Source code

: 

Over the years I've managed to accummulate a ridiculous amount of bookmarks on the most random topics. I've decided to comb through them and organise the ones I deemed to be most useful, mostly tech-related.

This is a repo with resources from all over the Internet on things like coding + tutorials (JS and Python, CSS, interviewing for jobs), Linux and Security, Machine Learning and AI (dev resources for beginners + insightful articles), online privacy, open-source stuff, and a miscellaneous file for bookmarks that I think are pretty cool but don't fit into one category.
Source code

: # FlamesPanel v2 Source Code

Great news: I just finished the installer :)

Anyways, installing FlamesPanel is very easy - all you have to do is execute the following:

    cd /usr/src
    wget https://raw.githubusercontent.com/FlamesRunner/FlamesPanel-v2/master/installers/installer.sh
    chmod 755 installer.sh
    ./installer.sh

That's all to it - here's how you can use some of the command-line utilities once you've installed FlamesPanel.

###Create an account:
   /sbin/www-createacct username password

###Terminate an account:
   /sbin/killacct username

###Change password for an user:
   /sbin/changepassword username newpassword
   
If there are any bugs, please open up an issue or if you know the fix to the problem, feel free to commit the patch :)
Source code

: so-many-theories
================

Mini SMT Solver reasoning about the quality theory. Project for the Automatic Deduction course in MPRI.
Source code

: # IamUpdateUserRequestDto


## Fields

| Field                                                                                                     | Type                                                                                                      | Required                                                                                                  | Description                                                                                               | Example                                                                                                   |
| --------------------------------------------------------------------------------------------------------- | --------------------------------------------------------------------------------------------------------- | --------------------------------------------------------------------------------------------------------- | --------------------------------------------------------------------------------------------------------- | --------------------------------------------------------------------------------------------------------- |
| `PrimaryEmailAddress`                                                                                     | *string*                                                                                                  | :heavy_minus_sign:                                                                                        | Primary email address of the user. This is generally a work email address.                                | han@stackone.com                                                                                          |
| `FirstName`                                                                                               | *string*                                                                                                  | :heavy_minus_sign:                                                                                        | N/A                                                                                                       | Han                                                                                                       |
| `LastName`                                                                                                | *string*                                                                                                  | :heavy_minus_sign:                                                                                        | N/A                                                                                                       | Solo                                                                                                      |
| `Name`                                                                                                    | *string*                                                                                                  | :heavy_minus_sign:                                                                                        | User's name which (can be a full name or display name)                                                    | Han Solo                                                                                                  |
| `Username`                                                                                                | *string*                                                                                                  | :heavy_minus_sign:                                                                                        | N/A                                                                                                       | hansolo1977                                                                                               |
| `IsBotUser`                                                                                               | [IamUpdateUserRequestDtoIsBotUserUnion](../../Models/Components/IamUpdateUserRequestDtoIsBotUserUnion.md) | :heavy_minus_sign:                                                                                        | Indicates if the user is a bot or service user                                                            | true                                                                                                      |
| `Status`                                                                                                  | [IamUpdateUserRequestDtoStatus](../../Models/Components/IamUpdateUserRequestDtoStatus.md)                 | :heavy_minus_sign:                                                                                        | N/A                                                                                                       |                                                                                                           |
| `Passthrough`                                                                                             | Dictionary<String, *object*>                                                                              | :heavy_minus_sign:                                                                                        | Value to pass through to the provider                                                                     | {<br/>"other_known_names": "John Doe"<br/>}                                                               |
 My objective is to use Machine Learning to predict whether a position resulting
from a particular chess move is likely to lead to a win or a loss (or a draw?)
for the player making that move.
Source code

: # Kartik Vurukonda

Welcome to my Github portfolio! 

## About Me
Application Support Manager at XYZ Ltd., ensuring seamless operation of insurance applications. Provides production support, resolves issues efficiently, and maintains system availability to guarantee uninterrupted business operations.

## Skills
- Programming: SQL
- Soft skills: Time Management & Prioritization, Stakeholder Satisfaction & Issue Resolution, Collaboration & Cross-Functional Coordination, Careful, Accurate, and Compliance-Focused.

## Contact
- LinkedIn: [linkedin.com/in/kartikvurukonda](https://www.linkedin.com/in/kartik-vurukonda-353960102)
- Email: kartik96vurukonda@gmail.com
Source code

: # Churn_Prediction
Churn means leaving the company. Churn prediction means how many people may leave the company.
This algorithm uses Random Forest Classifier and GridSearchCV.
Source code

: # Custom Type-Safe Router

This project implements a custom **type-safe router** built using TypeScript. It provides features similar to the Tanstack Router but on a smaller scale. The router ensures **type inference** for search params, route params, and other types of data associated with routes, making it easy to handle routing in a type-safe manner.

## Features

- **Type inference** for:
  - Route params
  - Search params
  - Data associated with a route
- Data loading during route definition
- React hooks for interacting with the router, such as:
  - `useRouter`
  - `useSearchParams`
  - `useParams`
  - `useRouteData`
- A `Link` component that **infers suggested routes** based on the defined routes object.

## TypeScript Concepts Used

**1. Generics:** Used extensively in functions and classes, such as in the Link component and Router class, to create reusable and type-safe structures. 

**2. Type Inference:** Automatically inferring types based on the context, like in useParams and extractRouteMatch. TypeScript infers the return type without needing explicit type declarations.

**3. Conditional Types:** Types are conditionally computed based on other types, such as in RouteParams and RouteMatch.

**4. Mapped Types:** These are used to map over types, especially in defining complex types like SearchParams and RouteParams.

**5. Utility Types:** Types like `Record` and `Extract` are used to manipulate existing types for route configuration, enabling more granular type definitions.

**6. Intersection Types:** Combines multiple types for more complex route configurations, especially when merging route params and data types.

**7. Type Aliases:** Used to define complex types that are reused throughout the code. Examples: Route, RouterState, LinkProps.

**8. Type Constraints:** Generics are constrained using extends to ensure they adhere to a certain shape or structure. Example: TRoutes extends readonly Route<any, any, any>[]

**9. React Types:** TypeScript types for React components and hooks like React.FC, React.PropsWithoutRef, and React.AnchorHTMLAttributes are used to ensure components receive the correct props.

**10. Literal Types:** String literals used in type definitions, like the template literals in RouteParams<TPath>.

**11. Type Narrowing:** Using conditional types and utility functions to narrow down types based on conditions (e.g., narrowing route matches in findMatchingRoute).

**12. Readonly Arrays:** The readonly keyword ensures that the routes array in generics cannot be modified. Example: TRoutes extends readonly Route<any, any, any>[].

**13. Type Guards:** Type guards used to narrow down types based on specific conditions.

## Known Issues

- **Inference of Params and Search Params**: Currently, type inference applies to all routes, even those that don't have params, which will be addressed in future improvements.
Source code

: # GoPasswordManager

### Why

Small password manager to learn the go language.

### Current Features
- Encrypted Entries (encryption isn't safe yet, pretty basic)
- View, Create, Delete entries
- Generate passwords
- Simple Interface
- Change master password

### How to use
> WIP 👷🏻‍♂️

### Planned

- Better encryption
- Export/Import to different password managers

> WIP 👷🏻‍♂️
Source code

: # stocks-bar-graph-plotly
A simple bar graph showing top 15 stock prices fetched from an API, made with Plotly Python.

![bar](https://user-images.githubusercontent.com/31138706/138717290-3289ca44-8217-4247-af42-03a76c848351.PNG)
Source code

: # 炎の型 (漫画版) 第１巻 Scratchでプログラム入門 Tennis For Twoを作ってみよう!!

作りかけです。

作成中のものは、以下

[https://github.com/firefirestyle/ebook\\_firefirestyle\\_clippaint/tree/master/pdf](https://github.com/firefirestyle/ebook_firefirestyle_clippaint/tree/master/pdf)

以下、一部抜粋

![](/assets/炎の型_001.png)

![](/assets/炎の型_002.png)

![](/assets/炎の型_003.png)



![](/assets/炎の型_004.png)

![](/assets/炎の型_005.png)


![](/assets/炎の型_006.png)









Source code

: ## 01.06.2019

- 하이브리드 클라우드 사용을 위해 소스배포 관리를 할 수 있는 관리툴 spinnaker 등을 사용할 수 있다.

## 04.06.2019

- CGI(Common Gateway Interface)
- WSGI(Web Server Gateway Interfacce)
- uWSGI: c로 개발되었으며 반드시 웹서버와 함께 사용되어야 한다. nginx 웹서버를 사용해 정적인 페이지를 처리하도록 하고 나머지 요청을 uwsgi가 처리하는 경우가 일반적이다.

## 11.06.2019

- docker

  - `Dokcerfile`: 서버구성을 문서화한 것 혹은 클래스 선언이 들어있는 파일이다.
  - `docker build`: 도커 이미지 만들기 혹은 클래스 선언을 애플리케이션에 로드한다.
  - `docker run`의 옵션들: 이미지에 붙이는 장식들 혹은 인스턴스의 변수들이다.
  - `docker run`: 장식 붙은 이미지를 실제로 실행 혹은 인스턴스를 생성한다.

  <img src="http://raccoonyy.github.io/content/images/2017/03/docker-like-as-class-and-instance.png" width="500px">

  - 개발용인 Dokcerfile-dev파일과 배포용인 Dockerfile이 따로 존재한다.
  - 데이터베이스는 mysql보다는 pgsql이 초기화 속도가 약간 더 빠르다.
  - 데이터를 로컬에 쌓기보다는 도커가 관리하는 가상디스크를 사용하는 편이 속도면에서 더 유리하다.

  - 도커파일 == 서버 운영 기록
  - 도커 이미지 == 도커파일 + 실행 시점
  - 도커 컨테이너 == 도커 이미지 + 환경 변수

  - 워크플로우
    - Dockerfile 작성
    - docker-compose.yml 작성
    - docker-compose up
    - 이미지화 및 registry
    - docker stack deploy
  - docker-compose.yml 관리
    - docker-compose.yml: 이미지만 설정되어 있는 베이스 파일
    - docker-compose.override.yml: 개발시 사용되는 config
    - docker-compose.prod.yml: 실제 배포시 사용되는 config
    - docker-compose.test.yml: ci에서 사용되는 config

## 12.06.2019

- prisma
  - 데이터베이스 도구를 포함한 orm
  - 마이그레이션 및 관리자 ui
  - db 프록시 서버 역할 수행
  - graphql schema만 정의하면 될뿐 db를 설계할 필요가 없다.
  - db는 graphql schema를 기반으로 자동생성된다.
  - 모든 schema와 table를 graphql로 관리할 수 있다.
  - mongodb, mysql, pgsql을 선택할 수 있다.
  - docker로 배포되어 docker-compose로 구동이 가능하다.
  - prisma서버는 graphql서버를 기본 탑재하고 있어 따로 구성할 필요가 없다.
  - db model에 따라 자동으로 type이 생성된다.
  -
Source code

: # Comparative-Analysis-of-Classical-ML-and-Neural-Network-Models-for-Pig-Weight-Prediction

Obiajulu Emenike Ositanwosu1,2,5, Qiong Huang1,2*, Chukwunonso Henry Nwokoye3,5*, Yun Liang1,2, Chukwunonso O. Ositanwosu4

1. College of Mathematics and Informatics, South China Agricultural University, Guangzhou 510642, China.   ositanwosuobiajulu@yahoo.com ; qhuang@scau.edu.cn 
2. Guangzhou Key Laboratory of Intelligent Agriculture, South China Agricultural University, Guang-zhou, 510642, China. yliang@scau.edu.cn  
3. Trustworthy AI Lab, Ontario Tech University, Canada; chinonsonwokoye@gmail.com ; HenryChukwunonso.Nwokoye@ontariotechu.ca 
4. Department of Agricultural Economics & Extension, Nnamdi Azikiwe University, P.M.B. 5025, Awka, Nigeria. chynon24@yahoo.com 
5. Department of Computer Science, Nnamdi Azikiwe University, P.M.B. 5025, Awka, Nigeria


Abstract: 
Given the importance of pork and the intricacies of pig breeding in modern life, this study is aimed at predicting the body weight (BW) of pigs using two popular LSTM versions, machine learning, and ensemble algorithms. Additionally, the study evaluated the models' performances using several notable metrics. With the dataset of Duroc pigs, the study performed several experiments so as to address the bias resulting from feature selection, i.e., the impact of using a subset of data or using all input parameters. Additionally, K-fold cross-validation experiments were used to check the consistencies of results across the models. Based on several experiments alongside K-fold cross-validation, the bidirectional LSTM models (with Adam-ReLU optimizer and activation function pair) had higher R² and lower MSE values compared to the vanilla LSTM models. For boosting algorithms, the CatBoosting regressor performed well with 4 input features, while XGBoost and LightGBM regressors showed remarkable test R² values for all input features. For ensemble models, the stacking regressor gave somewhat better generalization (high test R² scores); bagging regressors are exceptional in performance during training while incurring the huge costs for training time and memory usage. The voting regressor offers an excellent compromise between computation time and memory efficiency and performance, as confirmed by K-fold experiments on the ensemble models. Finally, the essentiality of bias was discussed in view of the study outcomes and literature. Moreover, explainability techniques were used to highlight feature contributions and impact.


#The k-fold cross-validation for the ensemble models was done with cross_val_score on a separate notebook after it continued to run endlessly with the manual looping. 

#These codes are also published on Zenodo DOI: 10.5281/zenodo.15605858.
-------
Your assignment ->
Your task is to quote the lines above, beginning with the first and ending with the one that holds "This is a repo".

Expected answer ->
Source code

: 

Over the years I've managed to accummulate a ridiculous amount of bookmarks on the most random topics. I've decided to comb through them and organise the ones I deemed to be most useful, mostly tech-related.

This is a repo with resources from all over the Internet on things like coding + tutorials (JS and Python, CSS, interviewing for jobs), Linux and Security, Machine Learning and AI (dev resources for beginners + insightful articles), online privacy, open-source stuff, and a miscellaneous file for bookmarks that I think are pretty cool but don't fit into one category.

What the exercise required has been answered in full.